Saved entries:
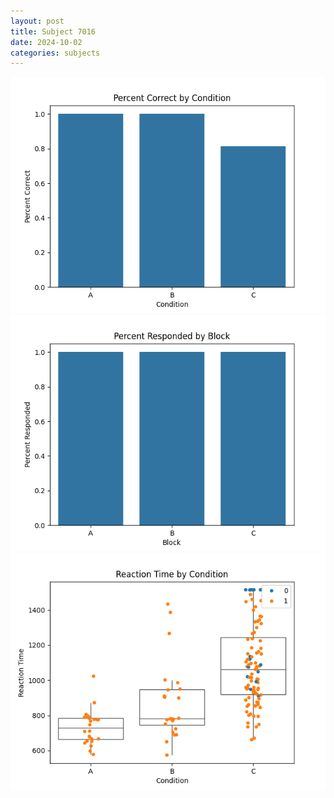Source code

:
 ```yaml
---
layout: post
title: Subject 7016
date: 2024-10-02
categories: subjects
---
```


![](data/7016/run-1/7016_ATS_percent_correct.png)
![](data/7016/run-1/7016_ATS_percent_responded.png)
![](data/7016/run-1/7016_ATS_rt.png)
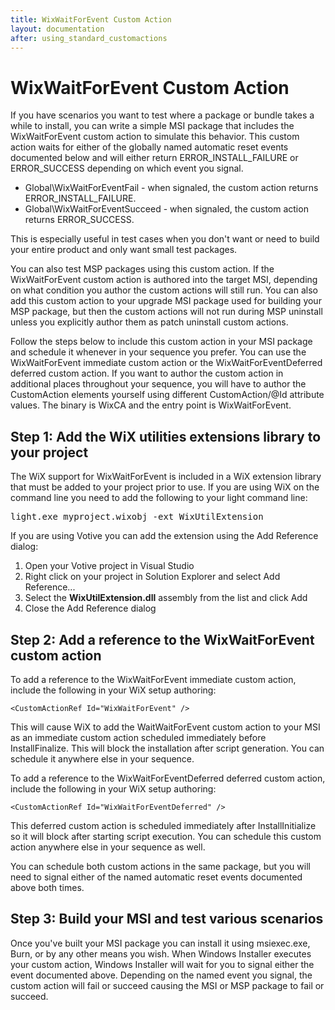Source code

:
 ```yaml
---
title: WixWaitForEvent Custom Action
layout: documentation
after: using_standard_customactions
---
```

# WixWaitForEvent Custom Action

If you have scenarios you want to test where a package or bundle takes a while to
install, you can write a simple MSI package that includes the WixWaitForEvent custom
action to simulate this behavior. This custom action waits for either of the globally
named automatic reset events documented below and will either return ERROR\_INSTALL\_FAILURE
or ERROR\_SUCCESS depending on which event you signal.

* Global\WixWaitForEventFail - when signaled, the custom action returns ERROR\_INSTALL\_FAILURE.
* Global\WixWaitForEventSucceed - when signaled, the custom action returns ERROR\_SUCCESS.

This is especially useful in test cases when you don&apos;t want or need to build
your entire product and only want small test packages.

You can also test MSP packages using this custom action. If the WixWaitForEvent
custom action is authored into the target MSI, depending on what condition you author
the custom actions will still run. You can also add this custom action to your upgrade
MSI package used for building your MSP package, but then the custom actions will
not run during MSP uninstall unless you explicitly author them as patch uninstall
custom actions.

Follow the steps below to include this custom action in your MSI package and schedule
it whenever in your sequence you prefer. You can use the WixWaitForEvent 
immediate custom action or the WixWaitForEventDeferred deferred custom action. If you want to author the custom action
in additional places throughout your sequence, you will have to author the 
CustomAction elements yourself using different CustomAction/@Id attribute 
values. The binary is WixCA and the entry point is WixWaitForEvent.

## Step 1: Add the WiX utilities extensions library to your project

The WiX support for WixWaitForEvent is included in a WiX extension library that
must be added to your project prior to use. If you are using WiX on the command
line you need to add the following to your light command line:

<pre>
light.exe myproject.wixobj -ext <span>WixUtilExtension</span>
</pre>

If you are using Votive you can add the extension using the Add Reference dialog:

1. Open your Votive project in Visual Studio
1. Right click on your project in Solution Explorer and select Add Reference...
1. Select the <strong>WixUtilExtension.dll</strong> assembly from the list and click
Add
1. Close the Add Reference dialog

## Step 2: Add a reference to the WixWaitForEvent custom action

To add a reference to the WixWaitForEvent 
immediate custom action, include the following in
your WiX setup authoring:

    <CustomActionRef Id="WixWaitForEvent" />

This will cause WiX to add the WaitWaitForEvent custom action to your MSI 
as an immediate custom action scheduled immediately before InstallFinalize. This 
will block the installation after script generation. You can
schedule it anywhere else in your sequence.

To add a reference to the WixWaitForEventDeferred deferred custom action, 
include the following in your WiX setup authoring:

    <CustomActionRef Id="WixWaitForEventDeferred" />

This deferred custom action is scheduled immediately after InstallInitialize so 
it will block after starting script execution. You can schedule this custom 
action anywhere else in your sequence as well.

You can schedule both custom actions in the same package, but you will need to 
signal either of the named automatic reset events documented above both times.

## Step 3: Build your MSI and test various scenarios

Once you&apos;ve built your MSI package you can install it using msiexec.exe, Burn,
or by any other means you wish. When Windows Installer executes your custom action,
Windows Installer will wait for you to signal either the event documented above.
Depending on the named event you signal, the custom action will fail or succeed 
causing the MSI or MSP package to fail or succeed.
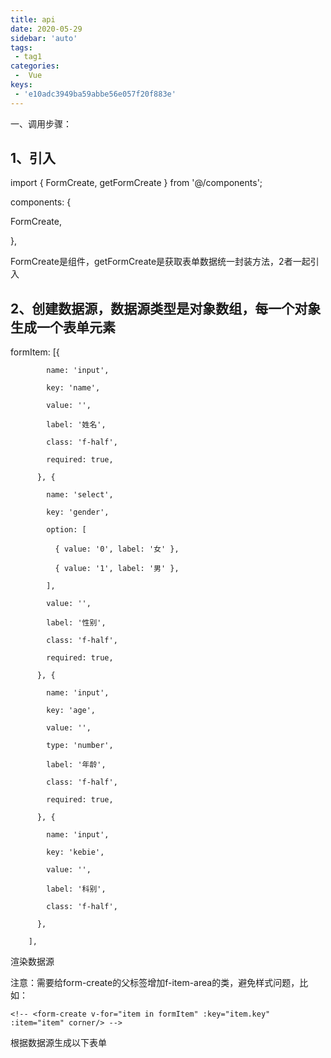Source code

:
 ```yaml
---
title: api
date: 2020-05-29
sidebar: 'auto'
tags:
 - tag1
categories:
 -  Vue
keys:
 - 'e10adc3949ba59abbe56e057f20f883e'
---
```


一、调用步骤：

## 1、引入

import { FormCreate, getFormCreate } from '@/components';

components: {

FormCreate,

},

FormCreate是组件，getFormCreate是获取表单数据统一封装方法，2者一起引入

## 2、创建数据源，数据源类型是对象数组，每一个对象生成一个表单元素

formItem: [{

            name: 'input',
    
            key: 'name',
    
            value: '',
    
            label: '姓名',
    
            class: 'f-half',
    
            required: true,
    
          }, {
    
            name: 'select',
    
            key: 'gender',
    
            option: [
    
              { value: '0', label: '女' },
    
              { value: '1', label: '男' },
    
            ],
    
            value: '',
    
            label: '性别',
    
            class: 'f-half',
    
            required: true,
    
          }, {
    
            name: 'input',
    
            key: 'age',
    
            value: '',
    
            type: 'number',
    
            label: '年龄',
    
            class: 'f-half',
    
            required: true,
    
          }, {
    
            name: 'input',
    
            key: 'kebie',
    
            value: '',
    
            label: '科别',
    
            class: 'f-half',
    
          },
    
        ],

 


渲染数据源

<!-- <form-create v-for="item in formItem" :key="item.key" :item="item" corner/> -->

注意：需要给form-create的父标签增加f-item-area的类，避免样式问题，比如：

<!-- <template> -->

  <!-- <div class="f-item-area"> -->

    <!-- <form-create v-for="item in formItem" :key="item.key" :item="item" corner/> -->

  <!-- </div> -->

<!-- </template> -->

 

根据数据源生成以下表单
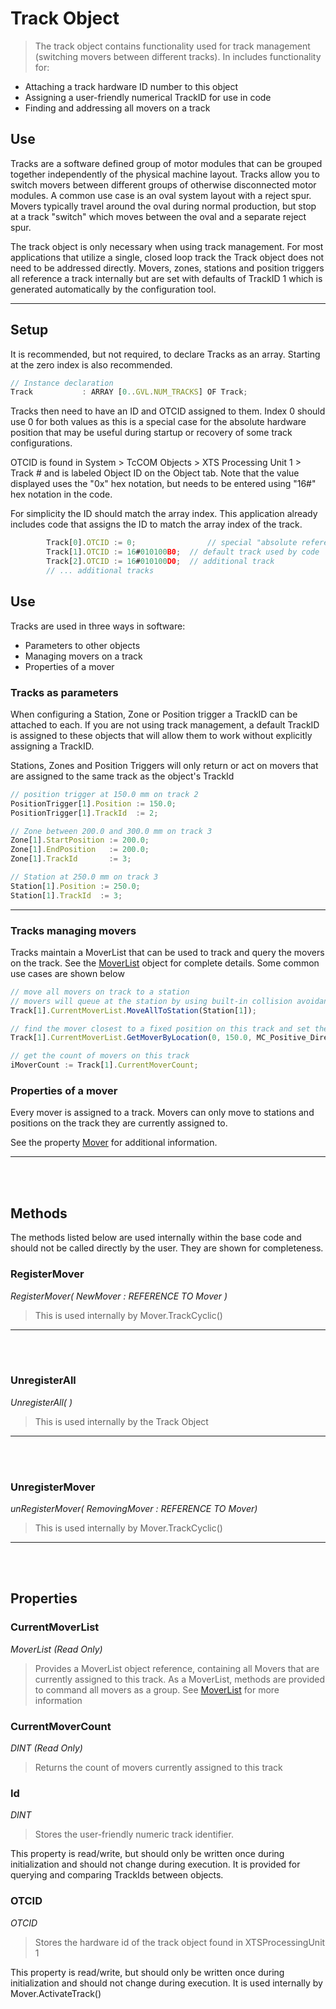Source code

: # Track Object

> The track object contains functionality used for track management (switching movers between different tracks). In includes functionality for:

- Attaching a track hardware ID number to this object
- Assigning a user-friendly numerical TrackID for use in code
- Finding and addressing all movers on a track

## Use

Tracks are a software defined group of motor modules that can be grouped together independently of the physical machine layout. Tracks allow you to switch movers between different groups of otherwise disconnected motor modules. A common use case is an oval system layout with a reject spur. Movers typically travel around the oval during normal production, but stop at a track "switch" which moves between the oval and a separate reject spur.  

The track object is only necessary when using track management. For most applications that utilize a single, closed loop track the Track object does not need to be addressed directly. Movers, zones, stations and position triggers all reference a track internally but are set with defaults of TrackID 1 which is generated automatically by the configuration tool.

---

## Setup

It is recommended, but not required, to declare Tracks as an array. Starting at the zero index is also recommended.
```javascript
// Instance declaration
Track			: ARRAY [0..GVL.NUM_TRACKS] OF Track;

```
Tracks then need to have an ID and OTCID assigned to them. Index 0 should use 0 for both values as this is a special case for the absolute hardware position that may be useful during startup or recovery of some track configurations.

OTCID is found in System > TcCOM Objects > XTS Processing Unit 1 > Track # and is labeled Object ID on the Object tab. Note that the value displayed uses the "0x" hex notation, but needs to be entered using "16#" hex notation in the code.

For simplicity the ID should match the array index. This application already includes code that assigns the ID to match the array index of the track.


```javascript
		Track[0].OTCID := 0;				// special "absolute reference" case, not typically used
		Track[1].OTCID := 16#010100B0;	// default track used by code
		Track[2].OTCID := 16#010100D0;	// additional track
		// ... additional tracks

```
## Use

Tracks are used in three ways in software:

- Parameters to other objects
- Managing movers on a track
- Properties of a mover

### Tracks as parameters

When configuring a Station, Zone or Position trigger a TrackID can be attached to each. If you are not using track management, a default TrackID is assigned to these objects that will allow them to work without explicitly assigning a TrackID.

Stations, Zones and Position Triggers will only return or act on movers that are assigned to the same track as the object's TrackId

```javascript
// position trigger at 150.0 mm on track 2
PositionTrigger[1].Position := 150.0;
PositionTrigger[1].TrackId  := 2;

// Zone between 200.0 and 300.0 mm on track 3
Zone[1].StartPosition := 200.0;
Zone[1].EndPosition   := 200.0;
Zone[1].TrackId       := 3;

// Station at 250.0 mm on track 3
Station[1].Position := 250.0;
Station[1].TrackId  := 3;
```

---

### Tracks managing movers

Tracks maintain a MoverList that can be used to track and query the movers on the track. See the [MoverList](MoverList.md) object for complete details. Some common use cases are shown below

```javascript
// move all movers on track to a station
// movers will queue at the station by using built-in collision avoidance
Track[1].CurrentMoverList.MoveAllToStation(Station[1]);

// find the mover closest to a fixed position on this track and set the velocity
Track[1].CurrentMoverList.GetMoverByLocation(0, 150.0, MC_Positive_Direction).SetVelocity(500.0);

// get the count of movers on this track
iMoverCount := Track[1].CurrentMoverCount;
```

### Properties of a mover

Every mover is assigned to a track. Movers can only move to stations and positions on the track they are currently assigned to.

See the property [Mover](Mover.md) for additional information.

---
<br>
<br>

## Methods

The methods listed below are used internally within the base code and should not be called directly by the user. They are shown for completeness.


### RegisterMover

*RegisterMover( NewMover : REFERENCE TO Mover )*

> This is used internally by Mover.TrackCyclic()

---
<br>
<br>


### UnregisterAll

*UnregisterAll( )*

> This is used internally by the Track Object

---
<br>
<br>


### UnregisterMover

*unRegisterMover( RemovingMover : REFERENCE TO Mover)*

> This is used internally by Mover.TrackCyclic()

---
<br>
<br>

## Properties

### CurrentMoverList

*MoverList (Read Only)*

> Provides a MoverList object reference, containing all Movers that are currently assigned to this track. As a MoverList, methods are provided to command all movers as a group. See [MoverList](MoverList.md) for more information

### CurrentMoverCount

*DINT (Read Only)*

> Returns the count of movers currently assigned to this track

### Id

*DINT*

> Stores the user-friendly numeric track identifier.

This property is read/write, but should only be written once during initialization and should not change during execution. It is provided for querying and comparing TrackIds between objects.

### OTCID

*OTCID*

> Stores the hardware id of the track object found in XTSProcessingUnit 1

This property is read/write, but should only be written once during initialization and should not change during execution. It is used internally by Mover.ActivateTrack()
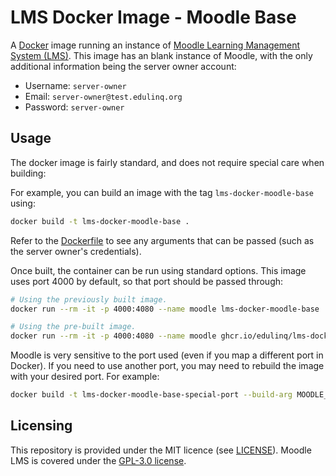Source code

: # LMS Docker Image - Moodle Base

A [Docker](https://en.wikipedia.org/wiki/Docker_(software)) image running an instance of
[Moodle Learning Management System (LMS)](https://en.wikipedia.org/wiki/Moodle).
This image has an blank instance of Moodle,
with the only additional information being the server owner account:
 - Username: `server-owner`
 - Email: `server-owner@test.edulinq.org`
 - Password: `server-owner`

## Usage

The docker image is fairly standard, and does not require special care when building:

For example, you can build an image with the tag `lms-docker-moodle-base` using:
```sh
docker build -t lms-docker-moodle-base .
```

Refer to the [Dockerfile](./Dockerfile) to see any arguments that can be passed
(such as the server owner's credentials).

Once built, the container can be run using standard options.
This image uses port 4000 by default, so that port should be passed through:
```sh
# Using the previously built image.
docker run --rm -it -p 4000:4080 --name moodle lms-docker-moodle-base

# Using the pre-built image.
docker run --rm -it -p 4000:4080 --name moodle ghcr.io/edulinq/lms-docker-moodle-base
```

Moodle is very sensitive to the port used (even if you map a different port in Docker).
If you need to use another port, you may need to rebuild the image with your desired port.
For example:
```sh
docker build -t lms-docker-moodle-base-special-port --build-arg MOODLE_PORT=1234 .
```

## Licensing

This repository is provided under the MIT licence (see [LICENSE](./LICENSE)).
Moodle LMS is covered under the [GPL-3.0 license](https://github.com/moodle/moodle/blob/main/COPYING.txt).
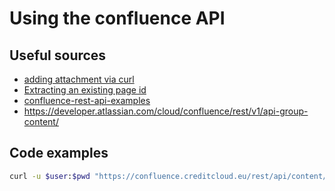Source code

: # Using the confluence API

## Useful sources

- [adding attachment via curl](https://confluence.atlassian.com/confkb/using-the-confluence-rest-api-to-upload-an-attachment-to-one-or-more-pages-1014274390.html)
- [Extracting an existing page id](https://confluence.atlassian.com/confkb/how-to-get-confluence-page-id-648380445.html)
- [confluence-rest-api-examples](https://developer.atlassian.com/server/confluence/confluence-rest-api-examples/)
- <https://developer.atlassian.com/cloud/confluence/rest/v1/api-group-content/>

## Code examples

```bash
curl -u $user:$pwd "https://confluence.creditcloud.eu/rest/api/content/75860204/?expand=body.storage,version,space"
```
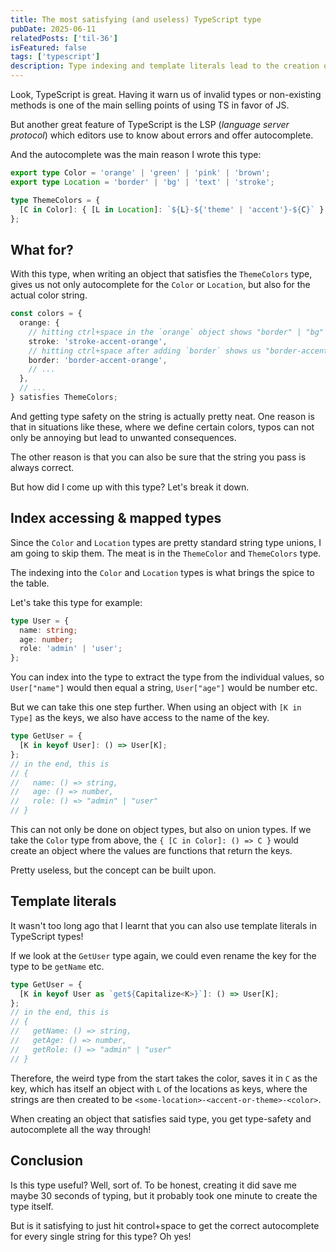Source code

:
 ```yaml
---
title: The most satisfying (and useless) TypeScript type
pubDate: 2025-06-11
relatedPosts: ['til-36']
isFeatured: false
tags: ['typescript']
description: Type indexing and template literals lead to the creation of the most satisfying and useless TypeScript type I ever wrote
---
```


Look, TypeScript is great. Having it warn us of invalid types or non-existing methods is one of the main selling points of using TS in favor of JS.

But another great feature of TypeScript is the LSP (_language server protocol_) which editors use to know about errors and offer autocomplete.

And the autocomplete was the main reason I wrote this type:

```ts
export type Color = 'orange' | 'green' | 'pink' | 'brown';
export type Location = 'border' | 'bg' | 'text' | 'stroke';

type ThemeColors = {
  [C in Color]: { [L in Location]: `${L}-${'theme' | 'accent'}-${C}` };
};
```

## What for?

With this type, when writing an object that satisfies the `ThemeColors` type, gives us not only autocomplete for the `Color` or `Location`, but also for the actual color string.

```ts
const colors = {
  orange: {
    // hitting ctrl+space in the `orange` object shows "border" | "bg" | "text" | "stroke"
    stroke: 'stroke-accent-orange',
    // hitting ctrl+space after adding `border` shows us "border-accent-orange" | "border-theme-orange"
    border: 'border-accent-orange',
    // ...
  },
  // ...
} satisfies ThemeColors;
```

And getting type safety on the string is actually pretty neat. One reason is that in situations like these, where we define certain colors, typos can not only be annoying but lead to unwanted consequences.

The other reason is that you can also be sure that the string you pass is always correct.

But how did I come up with this type? Let's break it down.

## Index accessing & mapped types

Since the `Color` and `Location` types are pretty standard string type unions, I am going to skip them. The meat is in the `ThemeColor` and `ThemeColors` type.

The indexing into the `Color` and `Location` types is what brings the spice to the table.

Let's take this type for example:

```ts
type User = {
  name: string;
  age: number;
  role: 'admin' | 'user';
};
```

You can index into the type to extract the type from the individual values, so `User["name"]` would then equal a string, `User["age"]` would be number etc.

But we can take this one step further. When using an object with `[K in Type]` as the keys, we also have access to the name of the key.

```ts
type GetUser = {
  [K in keyof User]: () => User[K];
};
// in the end, this is
// {
//   name: () => string,
//   age: () => number,
//   role: () => "admin" | "user"
// }
```

This can not only be done on object types, but also on union types. If we take the `Color` type from above, the `{ [C in Color]: () => C }` would create an object where the values are functions that return the keys.

Pretty useless, but the concept can be built upon.

## Template literals

It wasn't too long ago that I learnt that you can also use template literals in TypeScript types!

If we look at the `GetUser` type again, we could even rename the key for the type to be `getName` etc.

```ts
type GetUser = {
  [K in keyof User as `get${Capitalize<K>}`]: () => User[K];
};
// in the end, this is
// {
//   getName: () => string,
//   getAge: () => number,
//   getRole: () => "admin" | "user"
// }
```

Therefore, the weird type from the start takes the color, saves it in `C` as the key, which has itself an object with `L` of the locations as keys, where the strings are then created to be `<some-location>-<accent-or-theme>-<color>`.

When creating an object that satisfies said type, you get type-safety and autocomplete all the way through!

## Conclusion

Is this type useful? Well, sort of. To be honest, creating it did save me maybe 30 seconds of typing, but it probably took one minute to create the type itself.

But is it satisfying to just hit control+space to get the correct autocomplete for every single string for this type? Oh yes!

_Work to complete:_
Would you reproduce the lines above, from the very first through the line containing "named automatic reset events documented below", exactly and without the pictures?

_Your response:_
Source code

:
 ```yaml
---
layout: post
title: Subject 7016
date: 2024-10-02
categories: subjects
---
```


![](data/7016/run-1/7016_ATS_percent_correct.png)
![](data/7016/run-1/7016_ATS_percent_responded.png)
![](data/7016/run-1/7016_ATS_rt.png)
Source code

:
 ```yaml
---
title: WixWaitForEvent Custom Action
layout: documentation
after: using_standard_customactions
---
```

# WixWaitForEvent Custom Action

If you have scenarios you want to test where a package or bundle takes a while to
install, you can write a simple MSI package that includes the WixWaitForEvent custom
action to simulate this behavior. This custom action waits for either of the globally
named automatic reset events documented below and will either return ERROR\_INSTALL\_FAILURE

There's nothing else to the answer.